The arts editor’s top picks for 2018

Arts editor HELEN MUSA shares her five “knock-yer-socks-off” arts happenings for 2018.

“CityNews” arts editor Helen Musa.

THERE’S nothing tame about any of these electrifying arts events, yet nothing self-aggrandising. All were created by artists at the very peak of their practice, these exhibitions, concerts and shows thrilled, shocked and, above all, engaged with viewers and listeners. They all really meant something.

Liz Lea in “Red”. Photo by Lorna Sim

  • “RED”, Liz Lea, at QL2 Theatre, Gorman Arts Centre, March: “CityNews” Artist of the Year 2017, dancer Liz Lea performed works by herself and other choreographers to illuminate through comedy and burlesque a painful medical condition.

    Myuran Sukumaran’s self portrait.

  • “Another Day in Paradise”, paintings by Myuran Sukumaran, Tuggeranong Arts Centre, March-April: Myuran Sukumaran, one of the “Bali Nine”, had been long-executed by the time his poignant and provocative exhibition was hung, evoking a sense of hope and reconciliation along with the sense of futility at a life wasted.

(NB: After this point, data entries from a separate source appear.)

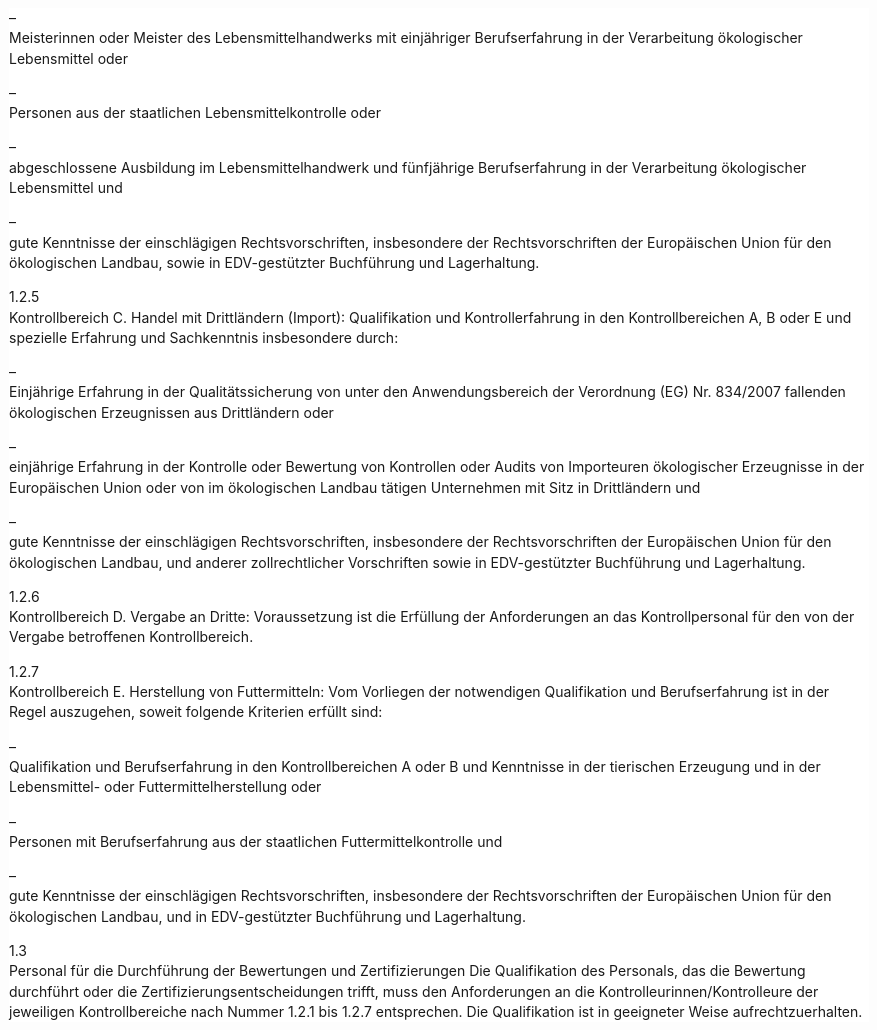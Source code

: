 –  
Meisterinnen oder Meister des Lebensmittelhandwerks mit einjähriger Berufserfahrung in der Verarbeitung ökologischer Lebensmittel oder

–  
Personen aus der staatlichen Lebensmittelkontrolle oder

–  
abgeschlossene Ausbildung im Lebensmittelhandwerk und fünfjährige Berufserfahrung in der Verarbeitung ökologischer Lebensmittel und

–  
gute Kenntnisse der einschlägigen Rechtsvorschriften, insbesondere der Rechtsvorschriften der Europäischen Union für den ökologischen Landbau, sowie in EDV-gestützter Buchführung und Lagerhaltung.

1.2.5  
Kontrollbereich C. Handel mit Drittländern (Import):
Qualifikation und Kontrollerfahrung in den Kontrollbereichen A, B oder E und spezielle Erfahrung und Sachkenntnis insbesondere durch:

–  
Einjährige Erfahrung in der Qualitätssicherung von unter den Anwendungsbereich der Verordnung (EG) Nr. 834/2007 fallenden ökologischen Erzeugnissen aus Drittländern oder

–  
einjährige Erfahrung in der Kontrolle oder Bewertung von Kontrollen oder Audits von Importeuren ökologischer Erzeugnisse in der Europäischen Union oder von im ökologischen Landbau tätigen Unternehmen mit Sitz in Drittländern und

–  
gute Kenntnisse der einschlägigen Rechtsvorschriften, insbesondere der Rechtsvorschriften der Europäischen Union für den ökologischen Landbau, und anderer zollrechtlicher Vorschriften sowie in EDV-gestützter Buchführung und Lagerhaltung.

1.2.6  
Kontrollbereich D. Vergabe an Dritte:
Voraussetzung ist die Erfüllung der Anforderungen an das Kontrollpersonal für den von der Vergabe betroffenen Kontrollbereich.

1.2.7  
Kontrollbereich E. Herstellung von Futtermitteln:
Vom Vorliegen der notwendigen Qualifikation und Berufserfahrung ist in der Regel auszugehen, soweit folgende Kriterien erfüllt sind:

–  
Qualifikation und Berufserfahrung in den Kontrollbereichen A oder B und Kenntnisse in der tierischen Erzeugung und in der Lebensmittel- oder Futtermittelherstellung oder

–  
Personen mit Berufserfahrung aus der staatlichen Futtermittelkontrolle und

–  
gute Kenntnisse der einschlägigen Rechtsvorschriften, insbesondere der Rechtsvorschriften der Europäischen Union für den ökologischen Landbau, und in EDV-gestützter Buchführung und Lagerhaltung.

1.3  
Personal für die Durchführung der Bewertungen und Zertifizierungen
Die Qualifikation des Personals, das die Bewertung durchführt oder die Zertifizierungsentscheidungen trifft, muss den Anforderungen an die Kontrolleurinnen/Kontrolleure der jeweiligen Kontrollbereiche nach Nummer 1.2.1 bis 1.2.7 entsprechen. Die Qualifikation ist in geeigneter Weise aufrechtzuerhalten.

    Benjamin Bagby in “Beowulf”. Photo by Peter Hislop

  • “Beowulf”, Benjamin Bagby, Fitters’ Workshop, for Canberra International Music Festival, May: English bard Benjamin Bagby showed us, in Anglo-Saxon (with surtitles) of all things, what storytelling could be, reaching deep into our collective unconscious with his terrifying account of the hero who slaughters a monstrous cannibal.

    Mae Paner in “Tao Po: is anybody home?”

  • “Tao Po: is anybody home?” The Street Theatre, September: In “Tao Po”, Filipina political satirist and stand-up comedienne Mae Paner left the audience dumbstruck by her close-up and personal portrayal of victims and one perpetrator of what all Filipinos know as “EJK” – Extra Judicial Killings.

    Christopher Latham conducts “The Diggers’ Requiem”. Photo by Peter Hislop

  • “The Diggers’ Requiem”, Llewellyn Hall, October: Grandiose in scale, Christopher Latham’s musical tribute to the Aussie Diggers of World War I brought six composers, solo and choral singers and instrumentalists together to create a profoundly moving concert.